**Document images with source code:**
####################
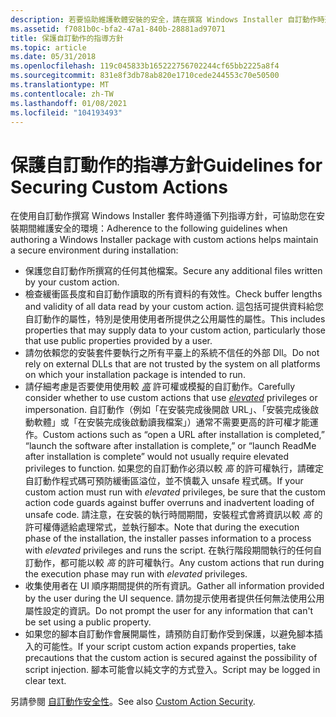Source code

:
 ```yaml
---
description: 若要協助維護軟體安裝的安全，請在撰寫 Windows Installer 自訂動作時遵守這些指導方針。
ms.assetid: f7081b0c-bfa2-47a1-840b-28881ad97071
title: 保護自訂動作的指導方針
ms.topic: article
ms.date: 05/31/2018
ms.openlocfilehash: 119c045833b165222756702244cf65bb2225a8f4
ms.sourcegitcommit: 831e8f3db78ab820e1710cede244553c70e50500
ms.translationtype: MT
ms.contentlocale: zh-TW
ms.lasthandoff: 01/08/2021
ms.locfileid: "104193493"
---
```

# <a name="guidelines-for-securing-custom-actions"></a><span data-ttu-id="ecb8e-103">保護自訂動作的指導方針</span><span class="sxs-lookup"><span data-stu-id="ecb8e-103">Guidelines for Securing Custom Actions</span></span>

<span data-ttu-id="ecb8e-104">在使用自訂動作撰寫 Windows Installer 套件時遵循下列指導方針，可協助您在安裝期間維護安全的環境：</span><span class="sxs-lookup"><span data-stu-id="ecb8e-104">Adherence to the following guidelines when authoring a Windows Installer package with custom actions helps maintain a secure environment during installation:</span></span>

-   <span data-ttu-id="ecb8e-105">保護您自訂動作所撰寫的任何其他檔案。</span><span class="sxs-lookup"><span data-stu-id="ecb8e-105">Secure any additional files written by your custom action.</span></span>
-   <span data-ttu-id="ecb8e-106">檢查緩衝區長度和自訂動作讀取的所有資料的有效性。</span><span class="sxs-lookup"><span data-stu-id="ecb8e-106">Check buffer lengths and validity of all data read by your custom action.</span></span> <span data-ttu-id="ecb8e-107">這包括可提供資料給您自訂動作的屬性，特別是使用使用者所提供之公用屬性的屬性。</span><span class="sxs-lookup"><span data-stu-id="ecb8e-107">This includes properties that may supply data to your custom action, particularly those that use public properties provided by a user.</span></span>
-   <span data-ttu-id="ecb8e-108">請勿依賴您的安裝套件要執行之所有平臺上的系統不信任的外部 Dll。</span><span class="sxs-lookup"><span data-stu-id="ecb8e-108">Do not rely on external DLLs that are not trusted by the system on all platforms on which your installation package is intended to run.</span></span>
-   <span data-ttu-id="ecb8e-109">請仔細考慮是否要使用使用較 [*高*](e-gly.md) 許可權或模擬的自訂動作。</span><span class="sxs-lookup"><span data-stu-id="ecb8e-109">Carefully consider whether to use custom actions that use [*elevated*](e-gly.md) privileges or impersonation.</span></span> <span data-ttu-id="ecb8e-110">自訂動作（例如「在安裝完成後開啟 URL」、「安裝完成後啟動軟體」或「在安裝完成後啟動讀我檔案」）通常不需要更高的許可權才能運作。</span><span class="sxs-lookup"><span data-stu-id="ecb8e-110">Custom actions such as “open a URL after installation is completed,” “launch the software after installation is complete,” or “launch ReadMe after installation is complete” would not usually require elevated privileges to function.</span></span> <span data-ttu-id="ecb8e-111">如果您的自訂動作必須以較 *高* 的許可權執行，請確定自訂動作程式碼可預防緩衝區溢位，並不慎載入 unsafe 程式碼。</span><span class="sxs-lookup"><span data-stu-id="ecb8e-111">If your custom action must run with *elevated* privileges, be sure that the custom action code guards against buffer overruns and inadvertent loading of unsafe code.</span></span> <span data-ttu-id="ecb8e-112">請注意，在安裝的執行時間期間，安裝程式會將資訊以較 *高* 的許可權傳遞給處理常式，並執行腳本。</span><span class="sxs-lookup"><span data-stu-id="ecb8e-112">Note that during the execution phase of the installation, the installer passes information to a process with *elevated* privileges and runs the script.</span></span> <span data-ttu-id="ecb8e-113">在執行階段期間執行的任何自訂動作，都可能以較 *高* 的許可權執行。</span><span class="sxs-lookup"><span data-stu-id="ecb8e-113">Any custom actions that run during the execution phase may run with *elevated* privileges.</span></span>
-   <span data-ttu-id="ecb8e-114">收集使用者在 UI 順序期間提供的所有資訊。</span><span class="sxs-lookup"><span data-stu-id="ecb8e-114">Gather all information provided by the user during the UI sequence.</span></span> <span data-ttu-id="ecb8e-115">請勿提示使用者提供任何無法使用公用屬性設定的資訊。</span><span class="sxs-lookup"><span data-stu-id="ecb8e-115">Do not prompt the user for any information that can't be set using a public property.</span></span>
-   <span data-ttu-id="ecb8e-116">如果您的腳本自訂動作會展開屬性，請預防自訂動作受到保護，以避免腳本插入的可能性。</span><span class="sxs-lookup"><span data-stu-id="ecb8e-116">If your script custom action expands properties, take precautions that the custom action is secured against the possibility of script injection.</span></span> <span data-ttu-id="ecb8e-117">腳本可能會以純文字的方式登入。</span><span class="sxs-lookup"><span data-stu-id="ecb8e-117">Script may be logged in clear text.</span></span>

<span data-ttu-id="ecb8e-118">另請參閱 [自訂動作安全性](custom-action-security.md)。</span><span class="sxs-lookup"><span data-stu-id="ecb8e-118">See also [Custom Action Security](custom-action-security.md).</span></span>

 

 



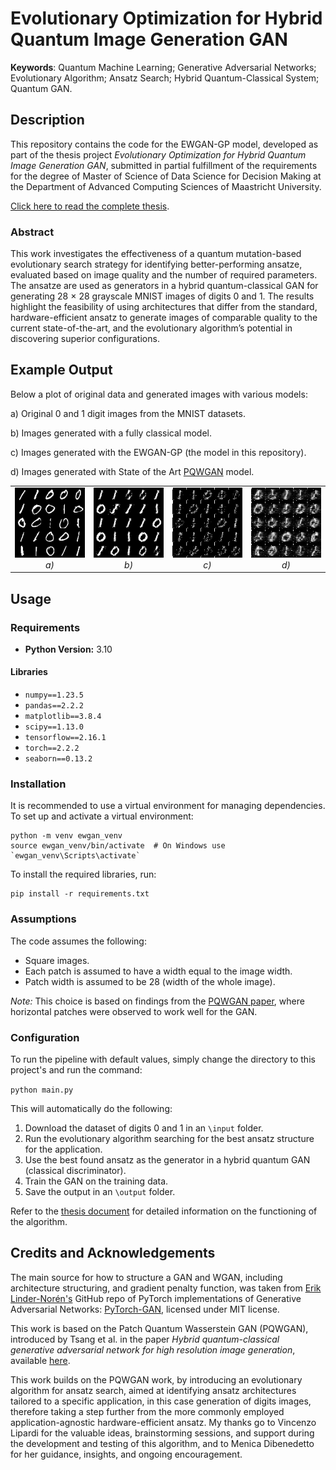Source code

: # Evolutionary Optimization for Hybrid Quantum Image Generation GAN

**Keywords**: Quantum Machine Learning; Generative Adversarial Networks; Evolutionary Algorithm; Ansatz Search; 
Hybrid Quantum-Classical System; Quantum GAN.

## Description
This repository contains the code for the EWGAN-GP model, developed as part of the thesis project _Evolutionary Optimization for Hybrid Quantum Image Generation
GAN_, submitted in partial fulfillment of the requirements for the degree of Master of Science of Data Science for
Decision Making at the Department of Advanced Computing Sciences of Maastricht University.

<a href="https://biancamass.github.io/MasterThesis/massaccibianca_master_thesis.pdf" target="_blank"> Click here to read the complete thesis</a>.


### Abstract
This work investigates the effectiveness of a quantum mutation-based evolutionary search  strategy for identifying
better-performing ansatze, evaluated based on image quality and the number of required parameters.
The ansatze are used as generators in a hybrid quantum-classical GAN for generating 28 × 28 grayscale MNIST images of 
digits 0 and 1. The results highlight the feasibility of using architectures that differ from the standard, 
hardware-efficient ansatz to generate images of comparable quality to the current state-of-the-art, and the 
evolutionary algorithm’s potential in discovering superior configurations.

## Example Output

Below a plot of original data and generated images with various models:

a) Original 0 and 1 digit images from the MNIST datasets.

b) Images generated with a fully classical model.

c) Images generated with the EWGAN-GP (the model in this repository).

d) Images generated with State of the Art [PQWGAN](https://www.researchgate.net/publication/366528143_Hybrid_Quantum-Classical_Generative_Adversarial_Network_for_High_Resolution_Image_Generation) model.


<table>
  <tr>
    <td style="text-align:center;">
      <img src="images/REAL_FID.png" width="200"><br>
      <em>a)</em>
    </td>
    <td style="text-align:center;">
      <img src="images/Classic_FID.png" width="200"><br>
      <em>b)</em>
    </td>
    <td style="text-align:center;">
      <img src="images/F_04_L3_FID.png" width="200"><br>
      <em>c)</em>
    </td>
    <td style="text-align:center;">
      <img src="images/PQWGAN_FID.png" width="200"><br>
      <em>d)</em>
    </td>
  </tr>
</table>


## Usage

### Requirements

- **Python Version:** 3.10

#### Libraries
- `numpy==1.23.5`
- `pandas==2.2.2`
- `matplotlib==3.8.4`
- `scipy==1.13.0`
- `tensorflow==2.16.1`
- `torch==2.2.2`
- `seaborn==0.13.2`

### Installation

It is recommended to use a virtual environment for managing dependencies. To set up and activate a virtual environment:
```
python -m venv ewgan_venv
source ewgan_venv/bin/activate  # On Windows use `ewgan_venv\Scripts\activate`
```

To install the required libraries, run:
```
pip install -r requirements.txt
```

### Assumptions

The code assumes the following:
- Square images.
- Each patch is assumed to have a width equal to the image width.
- Patch width is assumed to be 28 (width of the whole image).

*Note:* This choice is based on findings from the [PQWGAN paper](https://www.researchgate.net/publication/366528143_Hybrid_Quantum-Classical_Generative_Adversarial_Network_for_High_Resolution_Image_Generation), where horizontal patches were observed to work well for the GAN.


### Configuration

To run the pipeline with default values, simply change the directory to this project's and run the command:

```python main.py```

This will automatically do the following:
1. Download the dataset of digits 0 and 1 in an `\input` folder.
2. Run the evolutionary algorithm searching for the best ansatz structure for the application.
3. Use the best found ansatz as the generator in a hybrid quantum GAN (classical discriminator).
4. Train the GAN on the training data.
5. Save the output in an `\output` folder.

Refer to the [thesis document](https://biancamass.github.io/MasterThesis/massaccibianca_master_thesis.pdf) 
for detailed information on the functioning of the algorithm.


## Credits and Acknowledgements

The main source for how to structure a GAN and WGAN, including architecture structuring, and 
gradient penalty function, was taken from [Erik Linder-Norén's](https://github.com/eriklindernoren) GitHub repo of
PyTorch implementations of Generative Adversarial Networks: [PyTorch-GAN](https://github.com/eriklindernoren/PyTorch-GAN), licensed under MIT license. 

This work is based on the Patch Quantum Wasserstein GAN (PQWGAN), introduced by Tsang et al. in the paper _Hybrid quantum-classical generative
adversarial network for high resolution image generation_, available [here](https://www.researchgate.net/publication/366528143_Hybrid_Quantum-Classical_Generative_Adversarial_Network_for_High_Resolution_Image_Generation). 

This work builds on the PQWGAN work, by introducing an evolutionary algorithm for ansatz search, aimed at identifying
ansatz architectures tailored to a specific application, in this case generation of digits images, therefore taking a 
step further from the more commonly employed application-agnostic hardware-efficient ansatz.
My thanks go to Vincenzo Lipardi for the valuable ideas, brainstorming sessions, and support during the development and testing of this algorithm,
and to Menica Dibenedetto for her guidance, insights, and ongoing encouragement.
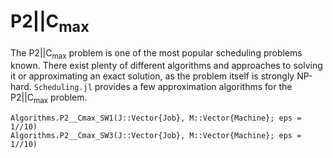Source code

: # $\text{P}2||\text{C}_\text{max}$

The $\text{P}2||\text{C}_\text{max}$ problem is one of the most popular scheduling problems known. There exist plenty of different algorithms and approaches to solving it or approximating an exact solution, as the problem itself is strongly NP-hard. `Scheduling.jl` provides a few approximation algorithms for the $\text{P}2||\text{C}_\text{max}$ problem.

```@docs
Algorithms.P2__Cmax_SW1(J::Vector{Job}, M::Vector{Machine}; eps = 1//10)
Algorithms.P2__Cmax_SW3(J::Vector{Job}, M::Vector{Machine}; eps = 1//10)
```
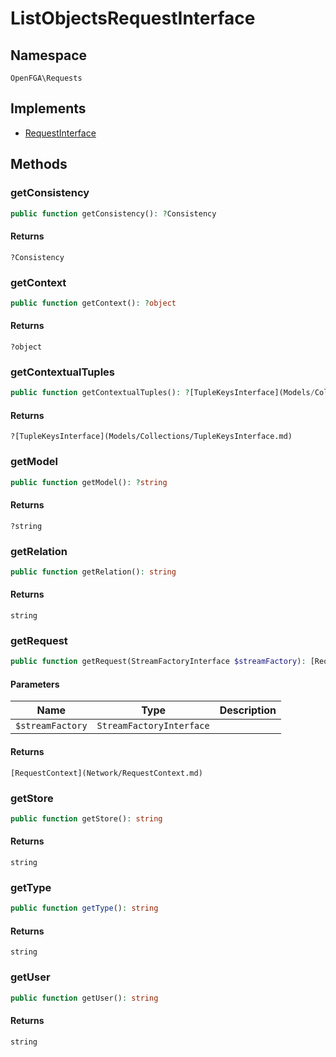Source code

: # ListObjectsRequestInterface


## Namespace
`OpenFGA\Requests`

## Implements
* [RequestInterface](Requests/RequestInterface.md)

## Methods
### getConsistency


```php
public function getConsistency(): ?Consistency
```



#### Returns
`?Consistency` 

### getContext


```php
public function getContext(): ?object
```



#### Returns
`?object` 

### getContextualTuples


```php
public function getContextualTuples(): ?[TupleKeysInterface](Models/Collections/TupleKeysInterface.md)
```



#### Returns
`?[TupleKeysInterface](Models/Collections/TupleKeysInterface.md)` 

### getModel


```php
public function getModel(): ?string
```



#### Returns
`?string` 

### getRelation


```php
public function getRelation(): string
```



#### Returns
`string` 

### getRequest


```php
public function getRequest(StreamFactoryInterface $streamFactory): [RequestContext](Network/RequestContext.md)
```


#### Parameters
| Name | Type | Description |
|------|------|-------------|
| `$streamFactory` | `StreamFactoryInterface` |  |

#### Returns
`[RequestContext](Network/RequestContext.md)` 

### getStore


```php
public function getStore(): string
```



#### Returns
`string` 

### getType


```php
public function getType(): string
```



#### Returns
`string` 

### getUser


```php
public function getUser(): string
```



#### Returns
`string` 

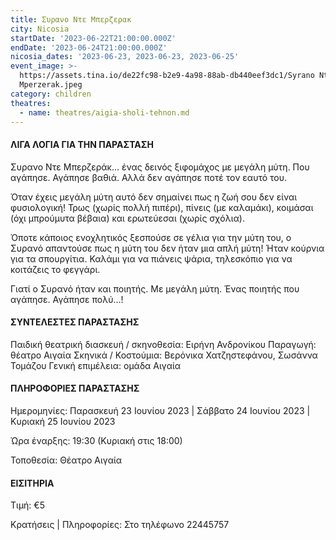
 ```yaml
---
title: Συρανο Ντε Μπερζερακ
city: Nicosia
startDate: '2023-06-22T21:00:00.000Z'
endDate: '2023-06-24T21:00:00.000Z'
nicosia_dates: '2023-06-23, 2023-06-23, 2023-06-25'
event_image: >-
  https://assets.tina.io/de22fc98-b2e9-4a98-88ab-db440eef3dc1/Syrano Nte
  Mperzerak.jpeg
category: children
theatres:
  - name: theatres/aigia-sholi-tehnon.md
---
```


#### ΛΙΓΑ ΛΟΓΙΑ ΓΙΑ ΤΗΝ ΠΑΡΑΣΤΑΣΗ

Συρανο Ντε Μπερζεράκ… ένας δεινός ξιφομάχος με μεγάλη μύτη. Που αγάπησε. Αγάπησε βαθιά.
Αλλά δεν αγάπησε ποτέ τον εαυτό του.

Όταν έχεις μεγάλη μύτη αυτό δεν σημαίνει πως η ζωή σου δεν είναι φυσιολογική!
Τρως (χωρίς πολλή πιπέρι), πίνεις (με καλαμάκι), κοιμάσαι (όχι μπρούμυτα βέβαια) και ερωτεύεσαι (χωρίς σχόλια).

Όποτε κάποιος ενοχλητικός ξεσπούσε σε γέλια για την μύτη του, ο Συρανό απαντούσε πως η μύτη του δεν ήταν μια απλή μύτη!
Ήταν κούρνια για τα σπουργίτια. Καλάμι για να πιάνεις ψάρια, τηλεσκόπιο για να κοιτάζεις το φεγγάρι.

Γιατί ο Συρανό ήταν και ποιητής. Με μεγάλη μύτη. Ένας ποιητής που αγάπησε. Αγάπησε πολύ…!

#### ΣΥΝΤΕΛΕΣΤΕΣ ΠΑΡΑΣΤΑΣΗΣ

Παιδική θεατρική διασκευή / σκηνοθεσία: Ειρήνη Ανδρονίκου
Παραγωγή: θέατρο Αιγαία
Σκηνικά / Κοστούμια: Βερόνικα Χατζηστεφάνου, Σωσάννα Τομάζου
Γενική επιμέλεια: ομάδα Αιγαία

#### ΠΛΗΡΟΦΟΡΙΕΣ ΠΑΡΑΣΤΑΣΗΣ

Ημερομηνίες: Παρασκευή 23 Ιουνίου 2023 | Σάββατο 24 Ιουνίου 2023 | Κυριακή 25 Ιουνίου 2023

Ώρα έναρξης: 19:30 (Κυριακή στις 18:00)

Τοποθεσία: Θέατρο Αιγαία

#### ΕΙΣΙΤΗΡΙΑ

Τιμή: €5

Κρατήσεις | Πληροφορίες: Στο τηλέφωνο 22445757

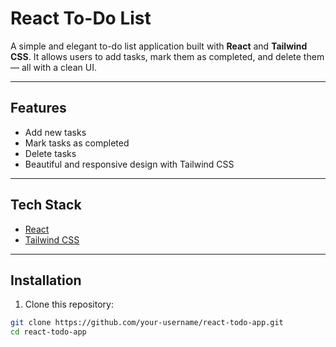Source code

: # React To-Do List

A simple and elegant to-do list application built with **React** and **Tailwind CSS**. It allows users to add tasks, mark them as completed, and delete them — all with a clean UI.

---

## Features

- Add new tasks
- Mark tasks as completed
- Delete tasks
- Beautiful and responsive design with Tailwind CSS

---

## Tech Stack

- [React](https://reactjs.org/)
- [Tailwind CSS](https://tailwindcss.com/)

---

## Installation

1. Clone this repository:

```bash
git clone https://github.com/your-username/react-todo-app.git
cd react-todo-app
```
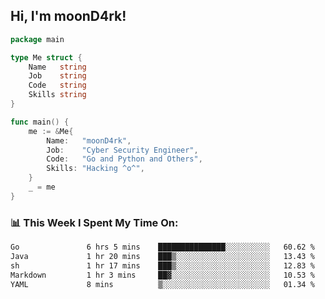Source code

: <h2> Hi, I'm moonD4rk!</h2>

```go
package main

type Me struct {
	Name   string
	Job    string
	Code   string
	Skills string
}

func main() {
	me := &Me{
		Name:   "moonD4rk",
		Job:    "Cyber Security Engineer",
		Code:   "Go and Python and Others",
		Skills: "Hacking ^o^",
	}
	_ = me
}
```

<h3>📊 This Week I Spent My Time On:</h3>
<!-- <img align='right' src="https://github-readme-stats.vercel.app/api?username=moond4rk&show_icons=true&theme=radical", width="300" height="150"> -->

<!--START_SECTION:waka-->

```txt
Go               6 hrs 5 mins    ███████████████░░░░░░░░░░   60.62 %
Java             1 hr 20 mins    ███▒░░░░░░░░░░░░░░░░░░░░░   13.43 %
sh               1 hr 17 mins    ███▒░░░░░░░░░░░░░░░░░░░░░   12.83 %
Markdown         1 hr 3 mins     ██▓░░░░░░░░░░░░░░░░░░░░░░   10.53 %
YAML             8 mins          ▒░░░░░░░░░░░░░░░░░░░░░░░░   01.34 %
```

<!--END_SECTION:waka-->

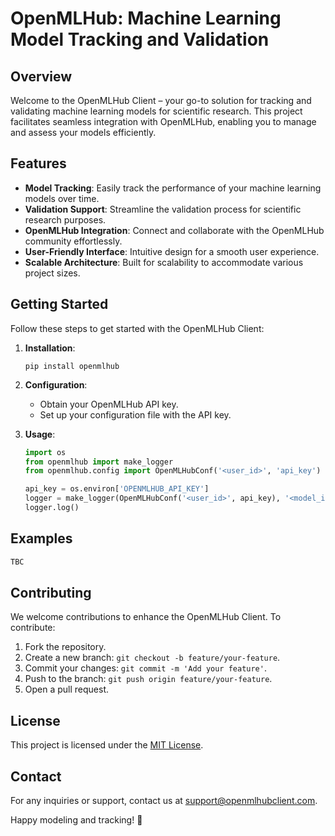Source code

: # OpenMLHub:  Machine Learning Model Tracking and Validation

## Overview

Welcome to the OpenMLHub Client – your go-to solution for tracking and validating machine learning models for scientific research. This project facilitates seamless integration with OpenMLHub, enabling you to manage and assess your models efficiently.

## Features

- **Model Tracking**: Easily track the performance of your machine learning models over time.
- **Validation Support**: Streamline the validation process for scientific research purposes.
- **OpenMLHub Integration**: Connect and collaborate with the OpenMLHub community effortlessly.
- **User-Friendly Interface**: Intuitive design for a smooth user experience.
- **Scalable Architecture**: Built for scalability to accommodate various project sizes.

## Getting Started

Follow these steps to get started with the OpenMLHub Client:

1. **Installation**:
   ```
   pip install openmlhub
   ```

2. **Configuration**:
   - Obtain your OpenMLHub API key.
   - Set up your configuration file with the API key.

3. **Usage**:
   ```python
   import os
   from openmlhub import make_logger
   from openmlhub.config import OpenMLHubConf('<user_id>', 'api_key')

   api_key = os.environ['OPENMLHUB_API_KEY']
   logger = make_logger(OpenMLHubConf('<user_id>', api_key), '<model_id>')
   logger.log()
   ```

## Examples

```python
TBC
```

## Contributing

We welcome contributions to enhance the OpenMLHub Client. To contribute:

1. Fork the repository.
2. Create a new branch: `git checkout -b feature/your-feature`.
3. Commit your changes: `git commit -m 'Add your feature'`.
4. Push to the branch: `git push origin feature/your-feature`.
5. Open a pull request.

## License

This project is licensed under the [MIT License](LICENSE.md).

## Contact

For any inquiries or support, contact us at [support@openmlhubclient.com](mailto:support@openmlhubclient.com).

Happy modeling and tracking! 🚀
####################
**TASK OBJECTIVE:** Scan the records above for the word "eriklindernoren". Show each line in which it appears.

**RESPONSE AREA:**
gradient penalty function, was taken from [Erik Linder-Norén's](https://github.com/eriklindernoren) GitHub repo of
PyTorch implementations of Generative Adversarial Networks: [PyTorch-GAN](https://github.com/eriklindernoren/PyTorch-GAN), licensed under MIT license. 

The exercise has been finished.